Como King en su novela, Flanagan le da humanidad -incluso cuando ya no son técnicamente humanos- a los principales habitantes del pueblo (en este caso, la comunidad de Crockett Island). En especial, Riley (Zach Gilford): luego de vivir en la ciudad, luego de los excesos de alcohol, luego de pasar cuatro años en prisión por provocar la muerte de una mujer en un accidente automovilístico, regresa para reencontrarse con su familia y sus antiguos vecinos. Claro que ahora es un individuo torturado, que debe seguir asistiendo a reuniones de Alcohólicos Anónimos y vive en conflicto con sus creencias. Al mismo tiempo llega Paul (Hamish Linklater), un joven sacerdote encargado de reemplazar al antiguo mandamás de la iglesia, que todavía no regresa de un largo viaje. En realidad, se trata de aquel mismo veterano sacerdote, ahora rejuvenecido. Será el responsable de propagar la peste, con la colaboración de la misma criatura de la noche que lo había reconfigurado.
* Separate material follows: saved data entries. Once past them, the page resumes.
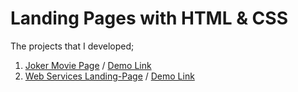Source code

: # Landing Pages with HTML & CSS

The projects that I developed; <br>
1.  [Joker Movie Page](https://github.com/hakanozdemir85/Landing_Pages_with_HTML_CSS/tree/main/Joker-Movie-Page-main) / [Demo Link](https://htmlpreview.github.io/?https://github.com/HakanOzdemir85/5_JavaScript-30-Days-Challenge/blob/main/01%20-%20JavaScript%20Drum%20Kit/index.html)
2.  [Web Services Landing-Page](https://github.com/hakanozdemir85/JavaScript-30-Days-Challenge/tree/main/02%20-%20JS%20and%20CSS%20Clock) / [Demo Link](https://htmlpreview.github.io/?https://github.com/HakanOzdemir85/5_JavaScript-30-Days-Challenge/blob/main/02%20-%20JS%20and%20CSS%20Clock/index.html)
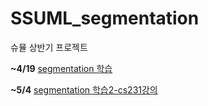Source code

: # SSUML_segmentation
슈뮬 상반기 프로젝트

**~4/19** [segmentation 학습](https://github.com/lhju4e/TIL/blob/master/4_23_segmentation.ipynb)

**~5/4** [segmentation 학습2-cs231강의](https://github.com/lhju4e/SSUML_segmentation/blob/master/detection%26segmentation.ipynb)
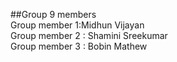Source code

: 
##Group 9 members  <br/>
Group member 1:Midhun Vijayan  <br /> 
Group member 2 : Shamini Sreekumar  <br /> 
Group member 3 : Bobin Mathew  <br />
A través de estos personajes y de Erin (Kate Siegel), Flanagan expresa reflexiones acerca de religión, filosofía, vida, pérdida, culpa, redención. Así surgen diálogos extensos, pero no agotadores ni explicativos; empalman con la propuesta del director, más proclive a la atmósfera, sin olvidar los estallidos de sangre y violencia. También afloran otras cuestiones y temáticas: la devoción (anda por ahí una versión femenina de Renfield), el sectarismo, el poder, el sacrificio, el amor, la esperanza.
Flanagan también acierta al presentar otro ángulo del vampirismo, que se propaga a través de la iglesia, de un ámbito cristiano, y al principio es vendido como un milagro: una niña lisiada recupera la movilidad, una anciana deja de sufrir alzheimer…Es más, la palabra “vampiro” no se pronuncia: el monstruo es llamado ángel y alabado como un ser divino. Pese a su forma humanoide, tiene más de animal, sobre todo a la hora de alimentarse. Pero el director no traiciona algunas reglas básicas de los chupasangres, como el efecto de la luz solar.
Por su audacia y su equilibrio entre profundidad e impacto, Midnight Mass es una rara avis dentro del género del terror más reciente y de las series en general, y confirma a Mike Flanagan como un cineasta que entiende el verdadero terror y sabe transmitirlo.